_To do_
What lines of the material below include the string "EPFL"? Copy all of them.

_The data_
________________

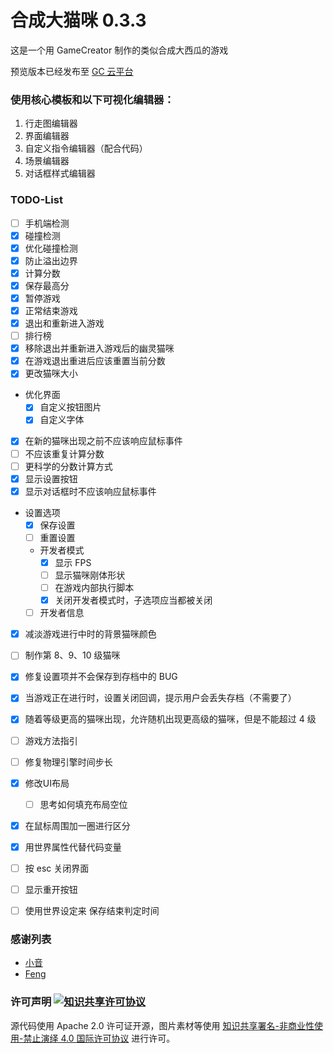 # 合成大猫咪 0.3.3
这是一个用 GameCreator 制作的类似合成大西瓜的游戏

预览版本已经发布至 [GC 云平台](http://f.gamecreator.com.cn/game.php?id=346)

### 使用核心模板和以下可视化编辑器：

1. 行走图编辑器
2. 界面编辑器
3. 自定义指令编辑器（配合代码）
4. 场景编辑器
5. 对话框样式编辑器

### TODO-List
- [ ] 手机端检测
- [x] 碰撞检测
- [x] 优化碰撞检测
- [x] 防止溢出边界
- [x] 计算分数
- [x] 保存最高分
- [x] 暂停游戏
- [x] 正常结束游戏
- [x] 退出和重新进入游戏
- [ ] 排行榜
- [x] 移除退出并重新进入游戏后的幽灵猫咪
- [x] 在游戏退出重进后应该重置当前分数
- [x] 更改猫咪大小
- 优化界面
    - [x] 自定义按钮图片
    - [x] 自定义字体
- [x] 在新的猫咪出现之前不应该响应鼠标事件
- [ ] 不应该重复计算分数
- [ ] 更科学的分数计算方式
- [x] 显示设置按钮
- [x] 显示对话框时不应该响应鼠标事件
- 设置选项
    - [x] 保存设置
    - [ ] 重置设置
    -  开发者模式
        - [x] 显示 FPS
        - [ ] 显示猫咪刚体形状
        - [ ] 在游戏内部执行脚本
        - [x] 关闭开发者模式时，子选项应当都被关闭
    - [ ] 开发者信息
- [x] 减淡游戏进行中时的背景猫咪颜色
- [ ] 制作第 8、9、10 级猫咪
- [x] 修复设置项并不会保存到存档中的 BUG
- [x] 当游戏正在进行时，设置关闭回调，提示用户会丢失存档（不需要了）
- [x] 随着等级更高的猫咪出现，允许随机出现更高级的猫咪，但是不能超过 4 级
- [ ] 游戏方法指引
- [ ] 修复物理引擎时间步长
- [x] 修改UI布局
    - [ ] 思考如何填充布局空位
- [x] 在鼠标周围加一圈进行区分
- [x] 用世界属性代替代码变量
- [ ] 按 esc 关闭界面
- [ ] 显示重开按钮
- [ ] 使用世界设定来 保存结束判定时间


### 感谢列表
 - [小音](https://github.com/LittleSound)
 - [Feng](https://github.com/wardenfeng)

### 许可声明 <a rel="license" href="http://creativecommons.org/licenses/by-nc-nd/4.0/"><img alt="知识共享许可协议" style="border-width:0" src="https://i.creativecommons.org/l/by-nc-nd/4.0/80x15.png" /></a>
源代码使用 Apache 2.0 许可证开源，图片素材等使用 <a rel="license" href="http://creativecommons.org/licenses/by-nc-nd/4.0/">知识共享署名-非商业性使用-禁止演绎 4.0 国际许可协议</a> 进行许可。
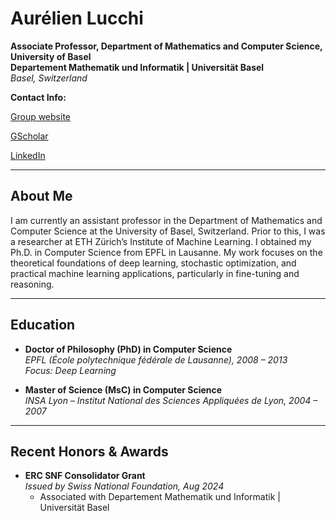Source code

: # Aurélien Lucchi

**Associate Professor, Department of Mathematics and Computer Science, University of Basel**  
**Departement Mathematik und Informatik | Universität Basel**  
*Basel, Switzerland*  

**Contact Info:**

[Group website](https://omls.dmi.unibas.ch/en/)

[GScholar](https://scholar.google.com/citations?user=V1ONSgIAAAAJ&hl=en)

[LinkedIn](https://www.linkedin.com/in/aurelien-lucchi-aa18835/)

---

## About Me

I am currently an assistant professor in the Department of Mathematics and Computer Science at the University of Basel, Switzerland. Prior to this, I was a researcher at ETH Zürich’s Institute of Machine Learning. I obtained my Ph.D. in Computer Science from EPFL in Lausanne. My work focuses on the theoretical foundations of deep learning, stochastic optimization, and practical machine learning applications, particularly in fine-tuning and reasoning.

---

## Education

- **Doctor of Philosophy (PhD) in Computer Science**  
  *EPFL (École polytechnique fédérale de Lausanne), 2008 – 2013*  
  *Focus: Deep Learning*

- **Master of Science (MsC) in Computer Science**  
  *INSA Lyon – Institut National des Sciences Appliquées de Lyon, 2004 – 2007*

---

## Recent Honors & Awards

- **ERC SNF Consolidator Grant**  
  *Issued by Swiss National Foundation, Aug 2024*  
  - Associated with Departement Mathematik und Informatik | Universität Basel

________________

_Your response_
I am currently an assistant professor in the Department of Mathematics and Computer Science at the University of Basel, Switzerland. Prior to this, I was a researcher at ETH Zürich’s Institute of Machine Learning. I obtained my Ph.D. in Computer Science from EPFL in Lausanne. My work focuses on the theoretical foundations of deep learning, stochastic optimization, and practical machine learning applications, particularly in fine-tuning and reasoning.
  *EPFL (École polytechnique fédérale de Lausanne), 2008 – 2013*  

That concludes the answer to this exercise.